# [TASK REQUIREMENTS]
Look through the entries below and extract exactly the lines from the one containing "Whole Lotta Heart" through the one containing "## Project Description", ends included.

====== DATA FOR THE TASK ======

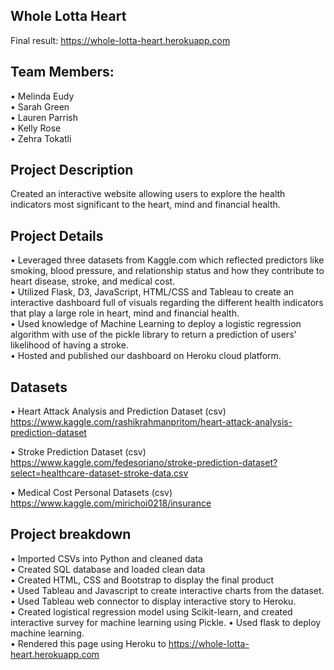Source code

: ## Whole Lotta Heart
Final result: https://whole-lotta-heart.herokuapp.com

## Team Members:
• Melinda Eudy   
• Sarah Green   
• Lauren Parrish   
• Kelly Rose    
• Zehra Tokatli

## Project Description
Created an interactive website allowing users to explore the health indicators most significant to the heart, mind and financial health. 

## Project Details
• Leveraged three datasets from Kaggle.com which reflected predictors like smoking, blood pressure, and relationship status and how they contribute to heart disease, stroke, and medical cost.   
• Utilized Flask, D3,  JavaScript, HTML/CSS and Tableau to create an interactive dashboard full of visuals regarding the different health indicators that play a large role in heart, mind and financial health.   
• Used knowledge of Machine Learning to deploy a logistic regression algorithm with use of the pickle library to return a prediction of users' likelihood of having a stroke.   
• Hosted and published our dashboard on Heroku cloud platform.

## Datasets
• Heart Attack Analysis and Prediction Dataset (csv)   
  https://www.kaggle.com/rashikrahmanpritom/heart-attack-analysis-prediction-dataset

• Stroke Prediction Dataset (csv)   
  https://www.kaggle.com/fedesoriano/stroke-prediction-dataset?select=healthcare-dataset-stroke-data.csv

• Medical Cost Personal Datasets (csv)   
  https://www.kaggle.com/mirichoi0218/insurance

## Project breakdown
   
• Imported CSVs into Python and cleaned data   
• Created SQL database and loaded clean data   
• Created HTML, CSS and Bootstrap to display the final product    
• Used Tableau and Javascript to create interactive charts from the dataset.  
• Used Tableau web connector to display interactive story to Heroku.   
• Created logistical regression model using Scikit-learn, and created interactive survey for machine learning using Pickle. 
• Used flask to deploy machine learning.   
• Rendered this page using Heroku to https://whole-lotta-heart.herokuapp.com
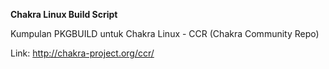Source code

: **Chakra Linux Build Script**

Kumpulan PKGBUILD untuk Chakra Linux - CCR (Chakra Community Repo)

Link: http://chakra-project.org/ccr/

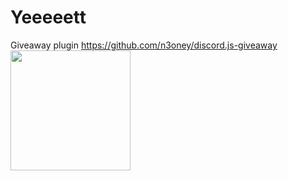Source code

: # Yeeeeett



Giveaway plugin https://github.com/n3oney/discord.js-giveaway
[<img src="https://open.autocode.com/static/images/open.svg?" width="192">](https://open.autocode.com/)
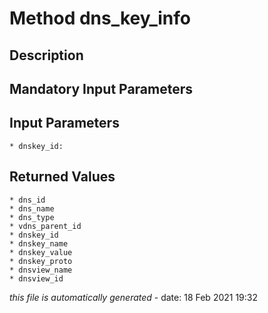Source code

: # Method dns_key_info

## Description
	

## Mandatory Input Parameters

## Input Parameters
	* dnskey_id:

## Returned Values
	* dns_id
	* dns_name
	* dns_type
	* vdns_parent_id
	* dnskey_id
	* dnskey_name
	* dnskey_value
	* dnskey_proto
	* dnsview_name
	* dnsview_id


*this file is automatically generated* - date: 18 Feb 2021 19:32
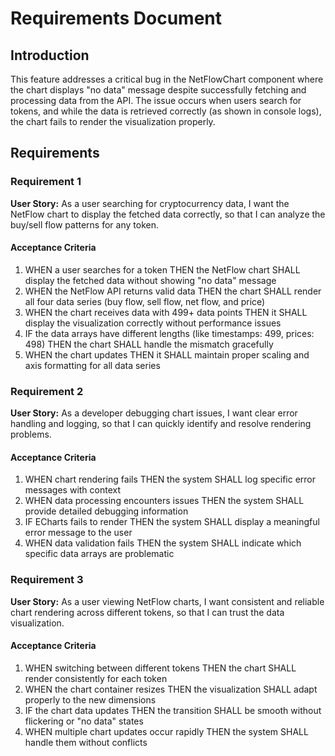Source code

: # Requirements Document

## Introduction

This feature addresses a critical bug in the NetFlowChart component where the chart displays "no data" message despite successfully fetching and processing data from the API. The issue occurs when users search for tokens, and while the data is retrieved correctly (as shown in console logs), the chart fails to render the visualization properly.

## Requirements

### Requirement 1

**User Story:** As a user searching for cryptocurrency data, I want the NetFlow chart to display the fetched data correctly, so that I can analyze the buy/sell flow patterns for any token.

#### Acceptance Criteria

1. WHEN a user searches for a token THEN the NetFlow chart SHALL display the fetched data without showing "no data" message
2. WHEN the NetFlow API returns valid data THEN the chart SHALL render all four data series (buy flow, sell flow, net flow, and price)
3. WHEN the chart receives data with 499+ data points THEN it SHALL display the visualization correctly without performance issues
4. IF the data arrays have different lengths (like timestamps: 499, prices: 498) THEN the chart SHALL handle the mismatch gracefully
5. WHEN the chart updates THEN it SHALL maintain proper scaling and axis formatting for all data series

### Requirement 2

**User Story:** As a developer debugging chart issues, I want clear error handling and logging, so that I can quickly identify and resolve rendering problems.

#### Acceptance Criteria

1. WHEN chart rendering fails THEN the system SHALL log specific error messages with context
2. WHEN data processing encounters issues THEN the system SHALL provide detailed debugging information
3. IF ECharts fails to render THEN the system SHALL display a meaningful error message to the user
4. WHEN data validation fails THEN the system SHALL indicate which specific data arrays are problematic

### Requirement 3

**User Story:** As a user viewing NetFlow charts, I want consistent and reliable chart rendering across different tokens, so that I can trust the data visualization.

#### Acceptance Criteria

1. WHEN switching between different tokens THEN the chart SHALL render consistently for each token
2. WHEN the chart container resizes THEN the visualization SHALL adapt properly to the new dimensions
3. IF the chart data updates THEN the transition SHALL be smooth without flickering or "no data" states
4. WHEN multiple chart updates occur rapidly THEN the system SHALL handle them without conflicts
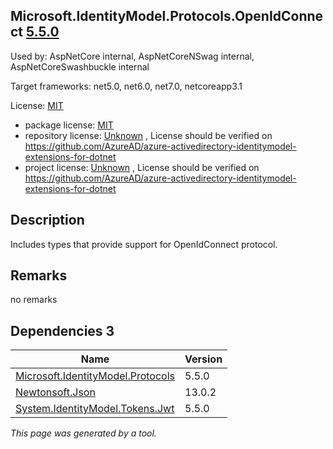 Microsoft.IdentityModel.Protocols.OpenIdConnect [5.5.0](https://www.nuget.org/packages/Microsoft.IdentityModel.Protocols.OpenIdConnect/5.5.0)
--------------------

Used by: AspNetCore internal, AspNetCoreNSwag internal, AspNetCoreSwashbuckle internal

Target frameworks: net5.0, net6.0, net7.0, netcoreapp3.1

License: [MIT](../../../../licenses/mit) 

- package license: [MIT](https://licenses.nuget.org/MIT) 
- repository license: [Unknown](https://github.com/AzureAD/azure-activedirectory-identitymodel-extensions-for-dotnet) , License should be verified on https://github.com/AzureAD/azure-activedirectory-identitymodel-extensions-for-dotnet
- project license: [Unknown](https://github.com/AzureAD/azure-activedirectory-identitymodel-extensions-for-dotnet) , License should be verified on https://github.com/AzureAD/azure-activedirectory-identitymodel-extensions-for-dotnet

Description
-----------
Includes types that provide support for OpenIdConnect protocol.

Remarks
-----------
no remarks


Dependencies 3
-----------

|Name|Version|
|----------|:----|
|[Microsoft.IdentityModel.Protocols](../../../../packages/nuget.org/microsoft.identitymodel.protocols/5.5.0)|5.5.0|
|[Newtonsoft.Json](../../../../packages/nuget.org/newtonsoft.json/13.0.2)|13.0.2|
|[System.IdentityModel.Tokens.Jwt](../../../../packages/nuget.org/system.identitymodel.tokens.jwt/5.5.0)|5.5.0|

*This page was generated by a tool.*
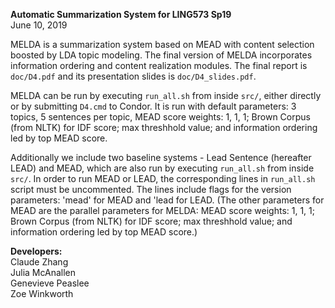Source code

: **Automatic Summarization System for LING573 Sp19**<br>
June 10, 2019

MELDA is a summarization system based on MEAD with content selection boosted by LDA topic modeling. The final version of MELDA incorporates information ordering and content realization modules. The final report is `doc/D4.pdf` and its presentation slides is `doc/D4_slides.pdf`.

MELDA can be run by executing `run_all.sh` from inside `src/`, either directly or by submitting `D4.cmd` to Condor. 
It is run with default parameters: 3 topics, 5 sentences per topic, MEAD score weights: 1, 1, 1; Brown Corpus (from NLTK) for IDF score; max threshhold value; and information ordering led by top MEAD score.

Additionally we include two baseline systems - Lead Sentence (hereafter LEAD) and MEAD, which are also run by executing `run_all.sh` from inside `src/`. In order to run MEAD or LEAD, the corresponding lines in `run_all.sh` script must be uncommented. The lines include flags for the version parameters: 'mead' for MEAD and 'lead for LEAD. (The other parameters for MEAD are the parallel parameters for MELDA: MEAD score weights: 1, 1, 1; Brown Corpus (from NLTK) for IDF score; max threshhold value; and information ordering led by top MEAD score.)


**Developers:**<br>
Claude Zhang<br>
Julia McAnallen<br>
Genevieve Peaslee<br>
Zoe Winkworth<br>
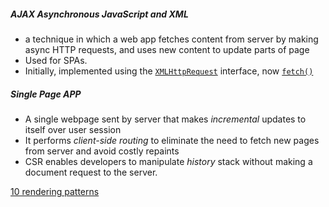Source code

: ##### AJAX Asynchronous JavaScript and XML
- a technique in which a web app fetches content from server by making async HTTP requests, and uses new content to update parts of page
- Used for SPAs. 
- Initially,  implemented using the [`XMLHttpRequest`](https://developer.mozilla.org/en-US/docs/Web/API/XMLHttpRequest) interface, now [`fetch()`](https://developer.mozilla.org/en-US/docs/Web/API/fetch) 

##### Single Page APP
- A single webpage sent by server that makes _incremental_ updates to itself over user session
- It performs _client-side routing_ to eliminate the need to fetch new pages from server and avoid costly repaints
- CSR enables developers to manipulate *history* stack without making a document request to the server.

[10 rendering patterns](https://www.youtube.com/watch?v=Dkx5ydvtpCA)
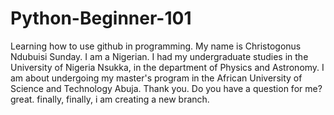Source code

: # Python-Beginner-101
Learning how to use github in programming.
My name is Christogonus Ndubuisi Sunday. I am a Nigerian. I had my undergraduate studies in the University of Nigeria Nsukka, in the department of Physics and Astronomy.
I am about undergoing my master's program in the African University of Science and Technology Abuja. Thank you.
Do you have a question for me?
great.
finally, finally, i am creating a new branch. 
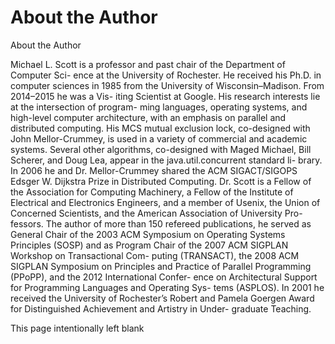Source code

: # About the Author

About the Author

Michael L. Scott is a professor and past chair of the Department of Computer Sci- ence at the University of Rochester. He received his Ph.D. in computer sciences in 1985 from the University of Wisconsin–Madison. From 2014–2015 he was a Vis- iting Scientist at Google. His research interests lie at the intersection of program- ming languages, operating systems, and high-level computer architecture, with an emphasis on parallel and distributed computing. His MCS mutual exclusion lock, co-designed with John Mellor-Crummey, is used in a variety of commercial and academic systems. Several other algorithms, co-designed with Maged Michael, Bill Scherer, and Doug Lea, appear in the java.util.concurrent standard li- brary. In 2006 he and Dr. Mellor-Crummey shared the ACM SIGACT/SIGOPS Edsger W. Dijkstra Prize in Distributed Computing. Dr. Scott is a Fellow of the Association for Computing Machinery, a Fellow of the Institute of Electrical and Electronics Engineers, and a member of Usenix, the Union of Concerned Scientists, and the American Association of University Pro- fessors. The author of more than 150 refereed publications, he served as General Chair of the 2003 ACM Symposium on Operating Systems Principles (SOSP) and as Program Chair of the 2007 ACM SIGPLAN Workshop on Transactional Com- puting (TRANSACT), the 2008 ACM SIGPLAN Symposium on Principles and Practice of Parallel Programming (PPoPP), and the 2012 International Confer- ence on Architectural Support for Programming Languages and Operating Sys- tems (ASPLOS). In 2001 he received the University of Rochester’s Robert and Pamela Goergen Award for Distinguished Achievement and Artistry in Under- graduate Teaching.

This page intentionally left blank

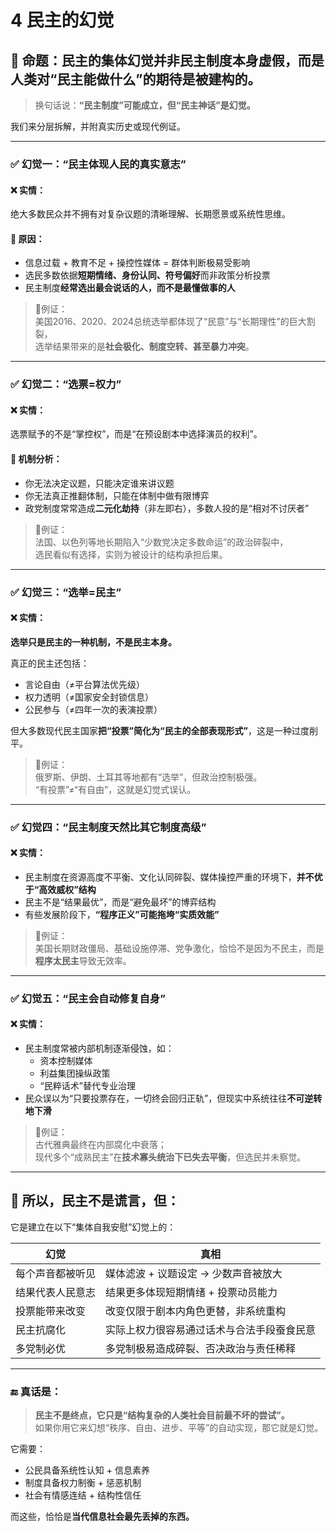 # 4 民主的幻觉

## 🧱 命题：**民主的集体幻觉并非民主制度本身虚假，而是人类对“民主能做什么”的期待是被建构的。**

> 换句话说：**“民主制度”可能成立，但“民主神话”是幻觉。**

我们来分层拆解，并附真实历史或现代例证。

***

### ✅ 幻觉一：**“民主体现人民的真实意志”**

#### ❌ 实情：

绝大多数民众并不拥有对复杂议题的清晰理解、长期愿景或系统性思维。

#### 📌 原因：

* 信息过载 + 教育不足 + 操控性媒体 = 群体判断极易受影响
* 选民多数依据**短期情绪、身份认同、符号偏好**而非政策分析投票
* 民主制度**经常选出最会说话的人，而不是最懂做事的人**

> 📍例证：\
> 美国2016、2020、2024总统选举都体现了“民意”与“长期理性”的巨大割裂，\
> 选举结果带来的是**社会极化、制度空转、甚至暴力冲突**。

***

### ✅ 幻觉二：**“选票=权力”**

#### ❌ 实情：

选票赋予的不是“掌控权”，而是“在预设剧本中选择演员的权利”。

#### 📌 机制分析：

* 你无法决定议题，只能决定谁来讲议题
* 你无法真正推翻体制，只能在体制中做有限博弈
* 政党制度常常造成**二元化劫持**（非左即右），多数人投的是“相对不讨厌者”

> 📍例证：\
> 法国、以色列等地长期陷入“少数党决定多数命运”的政治碎裂中，\
> 选民看似有选择，实则为被设计的结构承担后果。

***

### ✅ 幻觉三：**“选举=民主”**

#### ❌ 实情：

**选举只是民主的一种机制，不是民主本身。**

真正的民主还包括：

* 言论自由（≠平台算法优先级）
* 权力透明（≠国家安全封锁信息）
* 公民参与（≠四年一次的表演投票）

但大多数现代民主国家**把“投票”简化为“民主的全部表现形式”**，这是一种过度削平。

> 📍例证：\
> 俄罗斯、伊朗、土耳其等地都有“选举”，但政治控制极强。\
> “有投票”≠“有自由”，这就是幻觉式误认。

***

### ✅ 幻觉四：**“民主制度天然比其它制度高级”**

#### ❌ 实情：

* 民主制度在资源高度不平衡、文化认同碎裂、媒体操控严重的环境下，**并不优于“高效威权”结构**
* 民主不是“结果最优”，而是“避免最坏”的博弈结构
* 有些发展阶段下，**“程序正义”可能拖垮“实质效能”**

> 📍例证：\
> 美国长期财政僵局、基础设施停滞、党争激化，恰恰不是因为不民主，而是**程序太民主**导致无效率。

***

### ✅ 幻觉五：**“民主会自动修复自身”**

#### ❌ 实情：

* 民主制度常被内部机制逐渐侵蚀，如：
  * 资本控制媒体
  * 利益集团操纵政策
  * “民粹话术”替代专业治理
* 民众误以为“只要投票存在，一切终会回归正轨”，但现实中系统往往**不可逆转地下滑**

> 📍例证：\
> 古代雅典最终在内部腐化中衰落；\
> 现代多个“成熟民主”在**技术寡头统治下已失去平衡**，但选民并未察觉。

***

## 🧭 所以，民主不是谎言，但：

它是建立在以下“集体自我安慰”幻觉上的：

| 幻觉       | 真相                    |
| -------- | --------------------- |
| 每个声音都被听见 | 媒体滤波 + 议题设定 → 少数声音被放大 |
| 结果代表人民意志 | 结果更多体现短期情绪 + 投票动员能力   |
| 投票能带来改变  | 改变仅限于剧本内角色更替，非系统重构    |
| 民主抗腐化    | 实际上权力很容易通过话术与合法手段蚕食民意 |
| 多党制必优    | 多党制极易造成碎裂、否决政治与责任稀释   |

***

### 🔚 真话是：

> **民主不是终点，它只是“结构复杂的人类社会目前最不坏的尝试”。**\
> 如果你用它来幻想“秩序、自由、进步、平等”的自动实现，那它就是幻觉。

它需要：

* 公民具备系统性认知 + 信息素养
* 制度具备权力制衡 + 惩恶机制
* 社会有情感连结 + 结构性信任

而这些，恰恰是**当代信息社会最先丢掉的东西。**
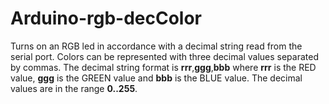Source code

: # Arduino-rgb-decColor

Turns on an RGB led in accordance with a decimal string read from the serial port. Colors can be represented with three decimal values separated by commas. The decimal string format is **rrr**,**ggg**,**bbb** where **rrr** is the RED value, **ggg** is the GREEN value and **bbb** is the BLUE value. The decimal values are in the range **0..255**.

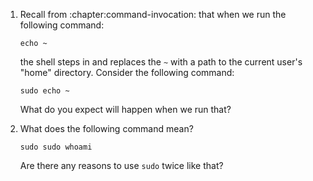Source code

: 1. Recall from :chapter:command-invocation: that when we run the following
   command:

       echo ~

   the shell steps in and replaces the `~` with a path to the current
   user's "home" directory. Consider the following command:

       sudo echo ~

   What do you expect will happen when we run that?
2. What does the following command mean?

       sudo sudo whoami

   Are there any reasons to use `sudo` twice like that?
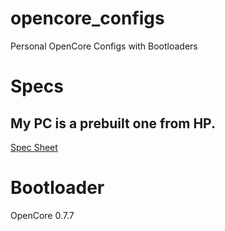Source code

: # opencore_configs
Personal OpenCore Configs with Bootloaders

# Specs
## My PC is a prebuilt one from HP. 
[Spec Sheet](https://support.hp.com/id-en/document/c04717162)

# Bootloader
OpenCore 0.7.7

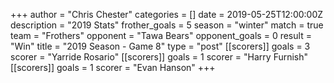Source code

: +++
author = "Chris Chester"
categories = []
date = 2019-05-25T12:00:00Z
description = "2019 Stats"
frother_goals = 5
season = "winter"
match = true
team = "Frothers"
opponent = "Tawa Bears"
opponent_goals = 0
result = "Win"
title = "2019 Season - Game 8"
type = "post"
[[scorers]]
goals = 3
scorer = "Yarride Rosario"
[[scorers]]
goals = 1
scorer = "Harry Furnish"
[[scorers]]
goals = 1
scorer = "Evan Hanson"
+++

======

# [RESPONSE BOX]
: ## Whole Lotta Heart
Final result: https://whole-lotta-heart.herokuapp.com

## Team Members:
• Melinda Eudy   
• Sarah Green   
• Lauren Parrish   
• Kelly Rose    
• Zehra Tokatli

## Project Description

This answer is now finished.